Friday, August 24, 2012

Ok, well, that was a quick change. Good news and not so good news

Okay, good news, Jim is still cancer free.  :)  That's actually great news.

But the doc just called me.  The CT scan revealed a much larger stone, and they have to do a hybrid procedure which involves putting a scope in my mouth and then cutting me along  my ear into my jaw and taking my cheek skin and flapping it over and then removing the stone and then putting the skin back and sewing me up.  I'll have a huge scar, and as far as nerve damage, the doctor said if it was anyone else but him, he would be scared...GULP.  There is a nerve there which controls my upper lip.  He says he'll just move the nerve aside and I shouldn't have upper lip facial nerve damage.  I will have a scar though.  Also, he said my face shouldn't be uneven.  Geeze,thanks.  He says I HAVE to have the surgery.  It's not going away, and it's doubled in size.  So...  And despite my long sigh, I will still say, "God is good."

Thursday, August 23, 2012

Good news and good news, a new pattern???

Hi Everyone:

First, thanks for you comments to my last post.  They were good and kept me grounded.  And they made me smile.
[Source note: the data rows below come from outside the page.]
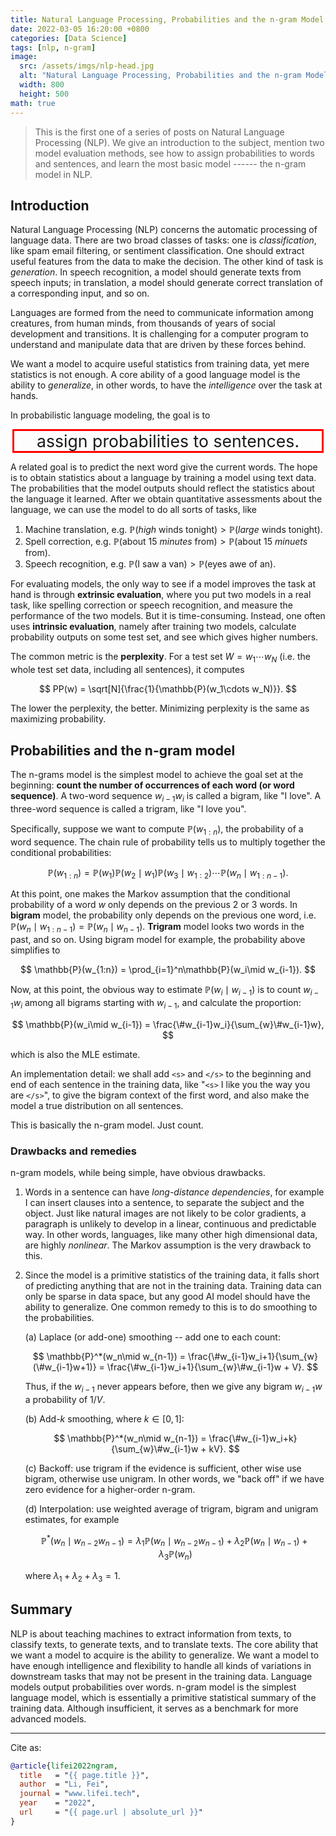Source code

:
 ```yaml
---
title: Natural Language Processing, Probabilities and the n-gram Model
date: 2022-03-05 16:20:00 +0800
categories: [Data Science]
tags: [nlp, n-gram]
image:
  src: /assets/imgs/nlp-head.jpg
  alt: "Natural Language Processing, Probabilities and the n-gram Model"
  width: 800
  height: 500
math: true
---
```


> This is the first one of a series of posts on Natural Language Processing (NLP). We give an introduction to the subject, mention two model evaluation methods, see how to assign probabilities to words and sentences, and learn the most basic model ------ the n-gram model in NLP.

## Introduction

Natural Language Processing (NLP) concerns the automatic processing of language data. There are two broad classes of tasks: one is *classification*, like spam email filtering, or sentiment classification. One should extract useful features from the data to make the decision. The other kind of task is *generation*. In speech recognition, a model should generate texts from speech inputs; in translation, a model should generate correct translation of a corresponding input, and so on.

Languages are formed from the need to communicate information among creatures, from human minds, from thousands of years of social development and transitions. It is challenging for a computer program to understand and manipulate data that are driven by these forces behind.

We want a model to acquire useful statistics from training data, yet mere statistics is not enough. A core ability of a good language model is the ability to *generalize*, in other words, to have the *intelligence* over the task at hands. 

In probabilistic language modeling, the goal is to

<div style="font-size:20pt; text-align:center; border:3px solid red; margin:2pt;">
assign probabilities to sentences.  
</div>

A related goal is to predict the next word give the current words. The hope is to obtain statistics about a language by training a model using text data. The probabilities that the model outputs should reflect the statistics about the language it learned. After we obtain quantitative assessments about the language, we can use the model to do all sorts of tasks, like

1. Machine translation, e.g. $\mathbb{P}(\textit{high}\text{ winds tonight}) > \mathbb{P}(\textit{large}\text{ winds tonight})$.
2. Spell correction, e.g. $\mathbb{P}(\text{about 15 }\textit{minutes}\text{ from}) > \mathbb{P}(\text{about 15 }\textit{minuets}\text{ from})$.
3. Speech recognition, e.g. $\mathbb{P}(\text{I saw a van}) > \mathbb{P}(\text{eyes awe of an})$.

For evaluating models, the only way to see if a model improves the task at hand is through **extrinsic evaluation**, where you put two models in a real task, like spelling correction or speech recognition, and measure the performance of the two models. But it is time-consuming. Instead, one often uses **intrinsic evaluation**, namely after training two models, calculate probability outputs on some test set, and see which gives higher numbers.

The common metric is the **perplexity**. For a test set $W=w_1\cdots w_N$ (i.e. the whole test set data, including all sentences), it computes

$$
PP(w) = \sqrt[N]{\frac{1}{\mathbb{P}(w_1\cdots w_N)}}.
$$

The lower the perplexity, the better. Minimizing perplexity is the same as maximizing probability.


## Probabilities and the n-gram model

The n-grams model is the simplest model to achieve the goal set at the beginning: **count the number of occurrences of each word (or word sequence)**. A two-word sequence $w_{i-1}w_i$ is called a bigram, like "I love". A three-word sequence is called a trigram, like "I love you".

Specifically, suppose we want to compute $\mathbb{P}(w_{1:n})$, the probability of a word sequence. The chain rule of probability tells us to multiply together the conditional probabilities:

$$
\mathbb{P}(w_{1:n}) = \mathbb{P}(w_1)\mathbb{P}(w_2\mid w_1)\mathbb{P}(w_3\mid w_{1:2})\cdots\mathbb{P}(w_n\mid w_{1:n-1}).
$$

At this point, one makes the Markov assumption that the conditional probability of a word $w$ only depends on the previous 2 or 3 words. In **bigram** model, the probability only depends on the previous one word, i.e. $\mathbb{P}(w_n\mid w_{1:n-1})=\mathbb{P}(w_n\mid w_{n-1})$. **Trigram** model looks two words in the past, and so on. Using bigram model for example, the probability above simplifies to

$$
\mathbb{P}(w_{1:n}) = \prod_{i=1}^n\mathbb{P}(w_i\mid w_{i-1}).
$$

Now, at this point, the obvious way to estimate $\mathbb{P}(w_i\mid w_{i-1})$ is to count $w_{i-1}w_i$ among all bigrams starting with $w_{i-1}$, and calculate the proportion:

$$
\mathbb{P}(w_i\mid w_{i-1}) = \frac{\#w_{i-1}w_i}{\sum_{w}\#w_{i-1}w},
$$

which is also the MLE estimate.

An implementation detail: we shall add `<s>` and `</s>` to the beginning and end of each sentence in the training data, like "`<s>` I like you the way you are `</s>`", to give the bigram context of the first word, and also make the model a true distribution on all sentences.

This is basically the n-gram model. Just count.

### Drawbacks and remedies

n-gram models, while being simple, have obvious drawbacks.

1. Words in a sentence can have *long-distance dependencies*, for example I can insert clauses into a sentence, to separate the subject and the object. Just like natural images are not likely to be color gradients, a paragraph is unlikely to develop in a linear, continuous and predictable way. In other words, languages, like many other high dimensional data, are highly *nonlinear*. The Markov assumption is the very drawback to this. 

2. Since the model is a primitive statistics of the training data, it falls short of predicting anything that are not in the training data. Training data can only be sparse in data space, but any good AI model should have the ability to generalize. One common remedy to this is to do smoothing to the probabilities. 

    (a) Laplace (or add-one) smoothing -- add one to each count:

    $$
    \mathbb{P}^*(w_n\mid w_{n-1}) = \frac{\#w_{i-1}w_i+1}{\sum_{w}(\#w_{i-1}w+1)} = \frac{\#w_{i-1}w_i+1}{\sum_{w}\#w_{i-1}w + V}.
    $$

    Thus, if the $w_{i-1}$ never appears before, then we give any bigram $w_{i-1}w$ a probability of $1/V$.


    (b) Add-$k$ smoothing, where $k\in[0,1]$:

    $$
    \mathbb{P}^*(w_n\mid w_{n-1}) = \frac{\#w_{i-1}w_i+k}{\sum_{w}\#w_{i-1}w + kV}.
    $$

    (c) Backoff: use trigram if the evidence is sufficient, other wise use bigram, otherwise use unigram. In other words, we "back off" if we have zero evidence for a higher-order n-gram.

    (d) Interpolation: use weighted average of trigram, bigram and unigram estimates, for example

    $$
    \mathbb{P}^*(w_n\mid w_{n-2}w_{n-1}) = \lambda_1\mathbb{P}(w_n\mid w_{n-2}w_{n-1}) + \lambda_2\mathbb{P}(w_n\mid w_{n-1}) + \lambda_3\mathbb{P}(w_n)
    $$

    where $\lambda_1+\lambda_2+\lambda_3=1$.


## Summary

NLP is about teaching machines to extract information from texts, to classify texts, to generate texts, and to translate texts. The core ability that we want a model to acquire is the ability to generalize. We want a model to have enough intelligence and flexibility to handle all kinds of variations in downstream tasks that may not be present in the training data. Language models output probabilities over words. n-gram model is the simplest language model, which is essentially a primitive statistical summary of the training data. Although insufficient, it serves as a benchmark for more advanced models.

<hr>
Cite as:

```bibtex
@article{lifei2022ngram,
  title   = "{{ page.title }}",
  author  = "Li, Fei",
  journal = "www.lifei.tech",
  year    = "2022",
  url     = "{{ page.url | absolute_url }}"
}
```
First Jim's good news.  We sent his MRI down to the NIH so that they could look for it for the bone cancer that the Ortho insisted he saw.  Well, theNIH called and said they see absolutely no cancer on the MRI, and that they do clearly see a break in the hip...which at this point is already healed up.  So, very good, right? 

My good news is after going to the ER for a crazy insane painful infected stone in my parotid gland (again), they didn't admit me, but put me on anti's.  And I won't gross you out, cause it is gross, but I did get some of the stone out, and I went to the doc today, and they are going to operate on it next Friday.  I had the CT scan today.  He says that he can and will "reach" it, unlike my last surgery.  So, while the infection was crazy and painful, it dislodged the stone and loosened it, and now maybe I'll never have another infection in my saliva gland, and my face will never again look like I have elephantitis.  So, very good right?
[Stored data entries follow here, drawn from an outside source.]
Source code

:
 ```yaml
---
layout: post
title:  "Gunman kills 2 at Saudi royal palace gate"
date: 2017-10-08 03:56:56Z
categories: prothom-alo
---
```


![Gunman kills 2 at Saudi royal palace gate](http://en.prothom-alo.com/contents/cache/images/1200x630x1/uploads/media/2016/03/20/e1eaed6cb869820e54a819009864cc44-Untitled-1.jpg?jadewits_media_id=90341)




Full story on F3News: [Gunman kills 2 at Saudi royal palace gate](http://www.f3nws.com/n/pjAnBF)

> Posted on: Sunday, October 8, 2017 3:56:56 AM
I love that I can say, "God is good" and not feel like one of those people who are always tossing out "God is good"  God is good" because they got a raise, or had another happy "good" thing happen to them.  And while I know I'm not a hypocrite, I can at least not feel like I sound like one.  I don't know if that makes any sense to everyone, but if you know me, the "God is good" mantra of the American Christian because they don't have to suffer very much, and are blessed with good family, friends, money, etc., DRIVES ME NUTS because it's just so ...wrong sometimes.   But to be honest, I guess I did once reside there, so, I'll just shut up now.  ;)

Seriously  I'm so glad it's "good" news this time. 

What's really cool, is that I didn't do jumping jacks when I heard.  Not because I wasn't happy, but because I wasn't worried, but was resting in whatever my Abba had for me.  I hope that doesn't sound like I'm tooting my own horn, cause I'm not.  I'm just celebrating that after what....25 years of walking w/ God, I actually rested in whatever he had for me without fretting, for once.  And He did it all in me anyway, so what would I be tooting about anyway?

Pray for me and my surgery.  I hate anesthesia.